Desde que llegó siendo niño a Barcelona, Lionel Messi eligió ser argentino y rosarino para más detalles; por eso a sus 39 años dice que "el fulbo une al mundo" en la promoción del Mundial de la FIFA. Sus problemas de crecimiento y su falta de recursos reales, como cualquier chico argentino de clase media baja, lo llevaron a ese lugar que lo acunó para luego gozar y lograr la ganancia de una inversión bien realizada.

Ese origen de resistencia silenciosa alimentó aún más ese espíritu competitivo que todavía lo mueve y se vuelve un imán para el ánimo de sus compañeros y de quienes ahora admiramos su determinación. Luego sobreviene ese trance posterior, cuando hacemos silencio, absortos por haber sentido esa mutación constante hacia la emoción feroz que estremece el cuerpo por dos horas de furia por ser mejor que el oponente y derribar barreras.

Nosotros no hablamos

Ese mutismo póstumo al partido es genuino y es un resultante de cada remontada. En cambio, el shhh (silencio) que aplicamos como gente futbolera antes de cada competencia es una estrategia para neutralizar el bardeo que hacen los (muchos) críticos de la selección. 

Ganar al final sabe a comida recién hecha bien condimentada, pero la forma en que se logra se siente más grata por la ejecución de la receta Messi. El tipo despliega su talento de modo gradual y da un empuje brutal como el último esfuerzo para llegar a lo más alto de un palo enjabonado.

Son argentinas

A esta altura también quedó claro que la malvinización de la pelota es una característica de este confín del planeta futbolero. Una rebelión criada sobre el dolor de una pérdida y sanada de a poco, como una cicatriz que tironea la piel argenta cada vez que nos enfrentamos a los ingleses.
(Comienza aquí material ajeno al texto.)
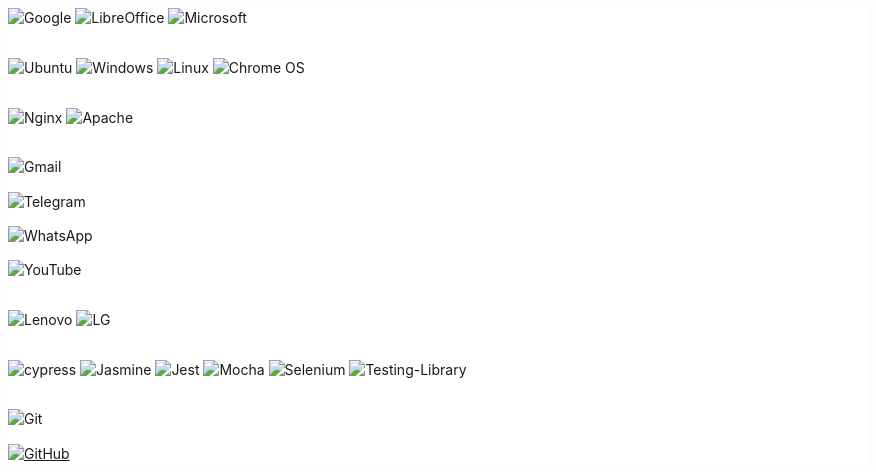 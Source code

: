 ##
![Google](https://img.shields.io/badge/google-4285F4?style=for-the-badge&logo=google&logoColor=white)
![LibreOffice](https://img.shields.io/badge/LibreOffice-%2318A303?style=for-the-badge&logo=LibreOffice&logoColor=white)
![Microsoft](https://img.shields.io/badge/Microsoft-0078D4?style=for-the-badge&logo=microsoft&logoColor=white)

##
![Ubuntu](https://img.shields.io/badge/Ubuntu-E95420?style=for-the-badge&logo=ubuntu&logoColor=white)
![Windows](https://img.shields.io/badge/Windows-0078D6?style=for-the-badge&logo=windows&logoColor=white)
![Linux](https://img.shields.io/badge/Linux-FCC624?style=for-the-badge&logo=linux&logoColor=black)
![Chrome OS](https://img.shields.io/badge/chrome%20os-3d89fc?style=for-the-badge&logo=google%20chrome&logoColor=white)

##
![Nginx](https://img.shields.io/badge/nginx-%23009639.svg?style=for-the-badge&logo=nginx&logoColor=white)
![Apache](https://img.shields.io/badge/apache-%23D42029.svg?style=for-the-badge&logo=apache&logoColor=white)


##


![Gmail](https://img.shields.io/badge/Gmail-D14836?style=for-the-badge&logo=gmail&logoColor=white)


![Telegram](https://img.shields.io/badge/Telegram-2CA5E0?style=for-the-badge&logo=telegram&logoColor=white)

![WhatsApp](https://img.shields.io/badge/WhatsApp-25D366?style=for-the-badge&logo=whatsapp&logoColor=white)

![YouTube](https://img.shields.io/badge/YouTube-%23FF0000.svg?style=for-the-badge&logo=YouTube&logoColor=white)


##
![Lenovo](https://img.shields.io/badge/lenovo-E2231A?style=for-the-badge&logo=lenovo&logoColor=white)
![LG](https://img.shields.io/badge/lg-a50034.svg?style=for-the-badge&logo=lg&logoColor=white)

##
![cypress](https://img.shields.io/badge/-cypress-%23E5E5E5?style=for-the-badge&logo=cypress&logoColor=058a5e)
![Jasmine](https://img.shields.io/badge/-Jasmine-%238A4182?style=for-the-badge&logo=Jasmine&logoColor=white)
![Jest](https://img.shields.io/badge/-jest-%23C21325?style=for-the-badge&logo=jest&logoColor=white)
![Mocha](https://img.shields.io/badge/-mocha-%238D6748?style=for-the-badge&logo=mocha&logoColor=white)
![Selenium](https://img.shields.io/badge/-selenium-%43B02A?style=for-the-badge&logo=selenium&logoColor=white)
![Testing-Library](https://img.shields.io/badge/-TestingLibrary-%23E33332?style=for-the-badge&logo=testing-library&logoColor=white)

##
![Git](https://img.shields.io/badge/git-%23F05033.svg?style=for-the-badge&logo=git&logoColor=white)

[![GitHub](https://img.shields.io/badge/github-%23121011.svg?style=for-the-badge&logo=github&logoColor=white)](https://github.com/TohaTanvir)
Uno llega a una conclusión inevitable en base a donde hace su vida y se acomoda a sus circunstancias, pero, como otros pueblos sacudidos por las desdichas, el diferencial aflora y no somos dóciles a la adversidad. La resiliencia es un aspecto de Messi que hemos comenzado a comprender porque su talento innato lo velaba y es una faceta que ilumina cada partido.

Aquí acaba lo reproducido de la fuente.